▶ [TO DO] What do the entries below say? Restate them word for word.

▶ [EXTRACTED DATA]

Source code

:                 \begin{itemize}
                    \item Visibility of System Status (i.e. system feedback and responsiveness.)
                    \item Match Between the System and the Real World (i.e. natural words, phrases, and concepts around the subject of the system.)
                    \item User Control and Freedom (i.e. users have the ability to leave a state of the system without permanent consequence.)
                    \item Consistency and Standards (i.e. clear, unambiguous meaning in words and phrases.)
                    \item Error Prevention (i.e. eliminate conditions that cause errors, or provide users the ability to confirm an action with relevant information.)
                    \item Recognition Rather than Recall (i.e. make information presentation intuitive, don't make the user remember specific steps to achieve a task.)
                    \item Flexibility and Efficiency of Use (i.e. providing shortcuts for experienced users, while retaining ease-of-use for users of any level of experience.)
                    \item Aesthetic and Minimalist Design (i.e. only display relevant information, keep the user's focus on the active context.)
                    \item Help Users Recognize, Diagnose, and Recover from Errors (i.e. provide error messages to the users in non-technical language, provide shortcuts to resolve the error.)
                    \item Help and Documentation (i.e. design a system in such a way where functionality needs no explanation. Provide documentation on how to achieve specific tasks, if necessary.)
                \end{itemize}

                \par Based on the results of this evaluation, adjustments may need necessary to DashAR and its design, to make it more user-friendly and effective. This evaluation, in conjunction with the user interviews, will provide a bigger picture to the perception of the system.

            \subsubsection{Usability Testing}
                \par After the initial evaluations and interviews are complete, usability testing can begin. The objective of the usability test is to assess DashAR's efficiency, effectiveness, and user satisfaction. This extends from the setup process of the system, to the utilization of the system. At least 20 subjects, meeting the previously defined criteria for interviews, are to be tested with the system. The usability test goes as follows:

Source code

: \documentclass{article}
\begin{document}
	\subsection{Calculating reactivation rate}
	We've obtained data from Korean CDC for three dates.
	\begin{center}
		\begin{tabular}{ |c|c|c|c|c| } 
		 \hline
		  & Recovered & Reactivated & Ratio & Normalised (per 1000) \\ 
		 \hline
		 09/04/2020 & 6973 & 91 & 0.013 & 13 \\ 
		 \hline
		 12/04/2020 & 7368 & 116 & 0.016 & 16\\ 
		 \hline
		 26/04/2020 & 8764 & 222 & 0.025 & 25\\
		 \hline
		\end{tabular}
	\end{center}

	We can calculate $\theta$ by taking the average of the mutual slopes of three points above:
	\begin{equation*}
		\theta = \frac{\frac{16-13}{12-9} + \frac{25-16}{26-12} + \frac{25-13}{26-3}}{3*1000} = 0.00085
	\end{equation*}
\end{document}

▶ [RESPONSE FOR THIS EXERCISE]
Source code

:                 \begin{itemize}
                    \item Visibility of System Status (i.e. system feedback and responsiveness.)
                    \item Match Between the System and the Real World (i.e. natural words, phrases, and concepts around the subject of the system.)
                    \item User Control and Freedom (i.e. users have the ability to leave a state of the system without permanent consequence.)
                    \item Consistency and Standards (i.e. clear, unambiguous meaning in words and phrases.)
                    \item Error Prevention (i.e. eliminate conditions that cause errors, or provide users the ability to confirm an action with relevant information.)
                    \item Recognition Rather than Recall (i.e. make information presentation intuitive, don't make the user remember specific steps to achieve a task.)
                    \item Flexibility and Efficiency of Use (i.e. providing shortcuts for experienced users, while retaining ease-of-use for users of any level of experience.)
                    \item Aesthetic and Minimalist Design (i.e. only display relevant information, keep the user's focus on the active context.)
                    \item Help Users Recognize, Diagnose, and Recover from Errors (i.e. provide error messages to the users in non-technical language, provide shortcuts to resolve the error.)
                    \item Help and Documentation (i.e. design a system in such a way where functionality needs no explanation. Provide documentation on how to achieve specific tasks, if necessary.)
                \end{itemize}

                \par Based on the results of this evaluation, adjustments may need necessary to DashAR and its design, to make it more user-friendly and effective. This evaluation, in conjunction with the user interviews, will provide a bigger picture to the perception of the system.

            \subsubsection{Usability Testing}
                \par After the initial evaluations and interviews are complete, usability testing can begin. The objective of the usability test is to assess DashAR's efficiency, effectiveness, and user satisfaction. This extends from the setup process of the system, to the utilization of the system. At least 20 subjects, meeting the previously defined criteria for interviews, are to be tested with the system. The usability test goes as follows:

Source code

: \documentclass{article}
\begin{document}
	\subsection{Calculating reactivation rate}
	We've obtained data from Korean CDC for three dates.
	\begin{center}
		\begin{tabular}{ |c|c|c|c|c| } 
		 \hline
		  & Recovered & Reactivated & Ratio & Normalised (per 1000) \\ 
		 \hline
		 09/04/2020 & 6973 & 91 & 0.013 & 13 \\ 
		 \hline
		 12/04/2020 & 7368 & 116 & 0.016 & 16\\ 
		 \hline
		 26/04/2020 & 8764 & 222 & 0.025 & 25\\
		 \hline
		\end{tabular}
	\end{center}

	We can calculate $\theta$ by taking the average of the mutual slopes of three points above:
	\begin{equation*}
		\theta = \frac{\frac{16-13}{12-9} + \frac{25-16}{26-12} + \frac{25-13}{26-3}}{3*1000} = 0.00085
	\end{equation*}
\end{document}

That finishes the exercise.